• **Activity**: Please reproduce the full listing exactly, with nothing added.

--- START ---

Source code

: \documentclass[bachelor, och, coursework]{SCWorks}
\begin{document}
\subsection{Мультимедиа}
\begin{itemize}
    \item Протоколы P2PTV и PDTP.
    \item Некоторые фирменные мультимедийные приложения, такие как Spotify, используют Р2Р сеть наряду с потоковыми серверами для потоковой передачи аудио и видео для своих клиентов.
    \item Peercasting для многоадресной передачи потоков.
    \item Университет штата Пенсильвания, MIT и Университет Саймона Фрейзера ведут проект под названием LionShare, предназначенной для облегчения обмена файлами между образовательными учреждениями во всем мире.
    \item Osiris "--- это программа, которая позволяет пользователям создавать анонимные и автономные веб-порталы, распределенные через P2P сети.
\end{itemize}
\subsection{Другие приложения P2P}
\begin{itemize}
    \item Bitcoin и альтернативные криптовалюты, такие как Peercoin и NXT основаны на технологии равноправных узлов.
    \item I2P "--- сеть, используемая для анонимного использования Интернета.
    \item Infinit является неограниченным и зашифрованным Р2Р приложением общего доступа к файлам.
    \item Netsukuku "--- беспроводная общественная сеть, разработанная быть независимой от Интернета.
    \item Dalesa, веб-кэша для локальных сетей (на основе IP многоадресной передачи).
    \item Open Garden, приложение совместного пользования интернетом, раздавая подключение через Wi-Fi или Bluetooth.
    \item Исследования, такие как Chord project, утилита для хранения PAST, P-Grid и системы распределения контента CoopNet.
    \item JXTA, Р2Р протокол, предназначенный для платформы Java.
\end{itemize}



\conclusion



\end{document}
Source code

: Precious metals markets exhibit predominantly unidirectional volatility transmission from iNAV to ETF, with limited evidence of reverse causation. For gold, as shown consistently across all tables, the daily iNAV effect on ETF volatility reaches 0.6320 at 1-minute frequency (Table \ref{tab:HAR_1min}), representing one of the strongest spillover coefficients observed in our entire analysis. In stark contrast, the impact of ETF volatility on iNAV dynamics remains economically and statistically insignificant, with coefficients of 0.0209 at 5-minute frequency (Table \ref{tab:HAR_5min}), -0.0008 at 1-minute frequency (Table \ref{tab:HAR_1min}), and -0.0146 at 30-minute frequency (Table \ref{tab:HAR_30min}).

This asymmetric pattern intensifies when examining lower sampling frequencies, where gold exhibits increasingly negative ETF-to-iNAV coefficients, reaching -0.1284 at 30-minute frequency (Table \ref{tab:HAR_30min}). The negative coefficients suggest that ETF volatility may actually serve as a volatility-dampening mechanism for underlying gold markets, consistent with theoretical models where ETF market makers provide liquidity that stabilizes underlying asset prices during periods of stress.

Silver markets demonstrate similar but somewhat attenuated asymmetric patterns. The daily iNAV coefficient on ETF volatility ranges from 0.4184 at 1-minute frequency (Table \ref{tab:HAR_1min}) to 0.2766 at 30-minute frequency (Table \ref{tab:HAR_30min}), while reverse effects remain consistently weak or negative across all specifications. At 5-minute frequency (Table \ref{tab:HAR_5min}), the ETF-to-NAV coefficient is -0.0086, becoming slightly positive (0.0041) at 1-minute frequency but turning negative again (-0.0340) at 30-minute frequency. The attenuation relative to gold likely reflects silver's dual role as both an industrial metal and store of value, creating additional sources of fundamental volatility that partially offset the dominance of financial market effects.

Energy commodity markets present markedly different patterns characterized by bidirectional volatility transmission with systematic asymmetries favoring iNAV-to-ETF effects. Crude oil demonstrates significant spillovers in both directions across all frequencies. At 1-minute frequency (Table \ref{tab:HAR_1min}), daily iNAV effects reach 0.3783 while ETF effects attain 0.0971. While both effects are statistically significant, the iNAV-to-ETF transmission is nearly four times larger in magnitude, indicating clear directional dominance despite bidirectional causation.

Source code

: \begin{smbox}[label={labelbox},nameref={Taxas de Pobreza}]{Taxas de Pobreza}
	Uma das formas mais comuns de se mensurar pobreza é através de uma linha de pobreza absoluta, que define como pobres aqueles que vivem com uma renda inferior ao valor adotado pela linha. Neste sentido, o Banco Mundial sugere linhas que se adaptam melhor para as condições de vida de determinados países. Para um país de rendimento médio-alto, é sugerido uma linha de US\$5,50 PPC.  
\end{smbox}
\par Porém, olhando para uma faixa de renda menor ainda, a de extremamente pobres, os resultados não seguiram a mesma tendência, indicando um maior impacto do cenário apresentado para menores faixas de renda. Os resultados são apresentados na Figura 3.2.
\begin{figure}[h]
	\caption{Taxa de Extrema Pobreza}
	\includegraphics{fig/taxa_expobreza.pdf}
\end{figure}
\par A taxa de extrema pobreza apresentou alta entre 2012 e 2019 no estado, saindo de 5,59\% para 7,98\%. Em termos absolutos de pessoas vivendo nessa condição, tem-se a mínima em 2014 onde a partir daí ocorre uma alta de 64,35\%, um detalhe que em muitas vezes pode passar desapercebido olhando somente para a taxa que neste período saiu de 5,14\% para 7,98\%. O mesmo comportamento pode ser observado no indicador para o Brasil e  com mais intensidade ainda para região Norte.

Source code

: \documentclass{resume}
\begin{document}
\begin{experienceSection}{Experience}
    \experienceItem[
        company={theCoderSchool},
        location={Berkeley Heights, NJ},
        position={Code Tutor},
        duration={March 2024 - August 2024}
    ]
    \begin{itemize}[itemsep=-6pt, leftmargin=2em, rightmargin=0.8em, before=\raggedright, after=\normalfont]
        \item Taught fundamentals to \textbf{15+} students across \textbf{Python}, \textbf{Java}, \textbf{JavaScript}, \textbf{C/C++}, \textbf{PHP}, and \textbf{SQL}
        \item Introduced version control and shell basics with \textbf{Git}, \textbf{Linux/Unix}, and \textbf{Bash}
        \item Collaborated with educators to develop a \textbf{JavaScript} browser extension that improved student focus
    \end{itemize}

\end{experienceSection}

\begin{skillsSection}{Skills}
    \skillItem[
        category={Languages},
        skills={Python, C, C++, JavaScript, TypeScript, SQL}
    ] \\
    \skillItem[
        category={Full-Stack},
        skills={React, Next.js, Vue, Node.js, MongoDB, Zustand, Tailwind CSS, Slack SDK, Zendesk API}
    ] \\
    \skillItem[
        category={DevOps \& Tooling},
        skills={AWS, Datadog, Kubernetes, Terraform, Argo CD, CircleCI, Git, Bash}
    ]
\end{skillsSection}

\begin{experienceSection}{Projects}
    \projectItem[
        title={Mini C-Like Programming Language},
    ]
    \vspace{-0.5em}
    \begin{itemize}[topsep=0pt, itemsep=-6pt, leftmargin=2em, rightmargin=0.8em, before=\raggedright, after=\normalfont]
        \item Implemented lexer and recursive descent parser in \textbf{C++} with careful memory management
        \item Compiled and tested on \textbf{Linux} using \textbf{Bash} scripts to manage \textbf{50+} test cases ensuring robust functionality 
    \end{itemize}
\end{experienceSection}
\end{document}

--- END ---

• **Answer to this problem**:
Source code

: \documentclass[bachelor, och, coursework]{SCWorks}
\begin{document}
\subsection{Мультимедиа}
\begin{itemize}
    \item Протоколы P2PTV и PDTP.
    \item Некоторые фирменные мультимедийные приложения, такие как Spotify, используют Р2Р сеть наряду с потоковыми серверами для потоковой передачи аудио и видео для своих клиентов.
    \item Peercasting для многоадресной передачи потоков.
    \item Университет штата Пенсильвания, MIT и Университет Саймона Фрейзера ведут проект под названием LionShare, предназначенной для облегчения обмена файлами между образовательными учреждениями во всем мире.
    \item Osiris "--- это программа, которая позволяет пользователям создавать анонимные и автономные веб-порталы, распределенные через P2P сети.
\end{itemize}
\subsection{Другие приложения P2P}
\begin{itemize}
    \item Bitcoin и альтернативные криптовалюты, такие как Peercoin и NXT основаны на технологии равноправных узлов.
    \item I2P "--- сеть, используемая для анонимного использования Интернета.
    \item Infinit является неограниченным и зашифрованным Р2Р приложением общего доступа к файлам.
    \item Netsukuku "--- беспроводная общественная сеть, разработанная быть независимой от Интернета.
    \item Dalesa, веб-кэша для локальных сетей (на основе IP многоадресной передачи).
    \item Open Garden, приложение совместного пользования интернетом, раздавая подключение через Wi-Fi или Bluetooth.
    \item Исследования, такие как Chord project, утилита для хранения PAST, P-Grid и системы распределения контента CoopNet.
    \item JXTA, Р2Р протокол, предназначенный для платформы Java.
\end{itemize}



\conclusion



\end{document}
Source code

: Precious metals markets exhibit predominantly unidirectional volatility transmission from iNAV to ETF, with limited evidence of reverse causation. For gold, as shown consistently across all tables, the daily iNAV effect on ETF volatility reaches 0.6320 at 1-minute frequency (Table \ref{tab:HAR_1min}), representing one of the strongest spillover coefficients observed in our entire analysis. In stark contrast, the impact of ETF volatility on iNAV dynamics remains economically and statistically insignificant, with coefficients of 0.0209 at 5-minute frequency (Table \ref{tab:HAR_5min}), -0.0008 at 1-minute frequency (Table \ref{tab:HAR_1min}), and -0.0146 at 30-minute frequency (Table \ref{tab:HAR_30min}).

This asymmetric pattern intensifies when examining lower sampling frequencies, where gold exhibits increasingly negative ETF-to-iNAV coefficients, reaching -0.1284 at 30-minute frequency (Table \ref{tab:HAR_30min}). The negative coefficients suggest that ETF volatility may actually serve as a volatility-dampening mechanism for underlying gold markets, consistent with theoretical models where ETF market makers provide liquidity that stabilizes underlying asset prices during periods of stress.

Silver markets demonstrate similar but somewhat attenuated asymmetric patterns. The daily iNAV coefficient on ETF volatility ranges from 0.4184 at 1-minute frequency (Table \ref{tab:HAR_1min}) to 0.2766 at 30-minute frequency (Table \ref{tab:HAR_30min}), while reverse effects remain consistently weak or negative across all specifications. At 5-minute frequency (Table \ref{tab:HAR_5min}), the ETF-to-NAV coefficient is -0.0086, becoming slightly positive (0.0041) at 1-minute frequency but turning negative again (-0.0340) at 30-minute frequency. The attenuation relative to gold likely reflects silver's dual role as both an industrial metal and store of value, creating additional sources of fundamental volatility that partially offset the dominance of financial market effects.

Energy commodity markets present markedly different patterns characterized by bidirectional volatility transmission with systematic asymmetries favoring iNAV-to-ETF effects. Crude oil demonstrates significant spillovers in both directions across all frequencies. At 1-minute frequency (Table \ref{tab:HAR_1min}), daily iNAV effects reach 0.3783 while ETF effects attain 0.0971. While both effects are statistically significant, the iNAV-to-ETF transmission is nearly four times larger in magnitude, indicating clear directional dominance despite bidirectional causation.

Source code

: \begin{smbox}[label={labelbox},nameref={Taxas de Pobreza}]{Taxas de Pobreza}
	Uma das formas mais comuns de se mensurar pobreza é através de uma linha de pobreza absoluta, que define como pobres aqueles que vivem com uma renda inferior ao valor adotado pela linha. Neste sentido, o Banco Mundial sugere linhas que se adaptam melhor para as condições de vida de determinados países. Para um país de rendimento médio-alto, é sugerido uma linha de US\$5,50 PPC.  
\end{smbox}
\par Porém, olhando para uma faixa de renda menor ainda, a de extremamente pobres, os resultados não seguiram a mesma tendência, indicando um maior impacto do cenário apresentado para menores faixas de renda. Os resultados são apresentados na Figura 3.2.
\begin{figure}[h]
	\caption{Taxa de Extrema Pobreza}
	\includegraphics{fig/taxa_expobreza.pdf}
\end{figure}
\par A taxa de extrema pobreza apresentou alta entre 2012 e 2019 no estado, saindo de 5,59\% para 7,98\%. Em termos absolutos de pessoas vivendo nessa condição, tem-se a mínima em 2014 onde a partir daí ocorre uma alta de 64,35\%, um detalhe que em muitas vezes pode passar desapercebido olhando somente para a taxa que neste período saiu de 5,14\% para 7,98\%. O mesmo comportamento pode ser observado no indicador para o Brasil e  com mais intensidade ainda para região Norte.

Source code

: \documentclass{resume}
\begin{document}
\begin{experienceSection}{Experience}
    \experienceItem[
        company={theCoderSchool},
        location={Berkeley Heights, NJ},
        position={Code Tutor},
        duration={March 2024 - August 2024}
    ]
    \begin{itemize}[itemsep=-6pt, leftmargin=2em, rightmargin=0.8em, before=\raggedright, after=\normalfont]
        \item Taught fundamentals to \textbf{15+} students across \textbf{Python}, \textbf{Java}, \textbf{JavaScript}, \textbf{C/C++}, \textbf{PHP}, and \textbf{SQL}
        \item Introduced version control and shell basics with \textbf{Git}, \textbf{Linux/Unix}, and \textbf{Bash}
        \item Collaborated with educators to develop a \textbf{JavaScript} browser extension that improved student focus
    \end{itemize}

\end{experienceSection}

\begin{skillsSection}{Skills}
    \skillItem[
        category={Languages},
        skills={Python, C, C++, JavaScript, TypeScript, SQL}
    ] \\
    \skillItem[
        category={Full-Stack},
        skills={React, Next.js, Vue, Node.js, MongoDB, Zustand, Tailwind CSS, Slack SDK, Zendesk API}
    ] \\
    \skillItem[
        category={DevOps \& Tooling},
        skills={AWS, Datadog, Kubernetes, Terraform, Argo CD, CircleCI, Git, Bash}
    ]
\end{skillsSection}

\begin{experienceSection}{Projects}
    \projectItem[
        title={Mini C-Like Programming Language},
    ]
    \vspace{-0.5em}
    \begin{itemize}[topsep=0pt, itemsep=-6pt, leftmargin=2em, rightmargin=0.8em, before=\raggedright, after=\normalfont]
        \item Implemented lexer and recursive descent parser in \textbf{C++} with careful memory management
        \item Compiled and tested on \textbf{Linux} using \textbf{Bash} scripts to manage \textbf{50+} test cases ensuring robust functionality 
    \end{itemize}
\end{experienceSection}
\end{document}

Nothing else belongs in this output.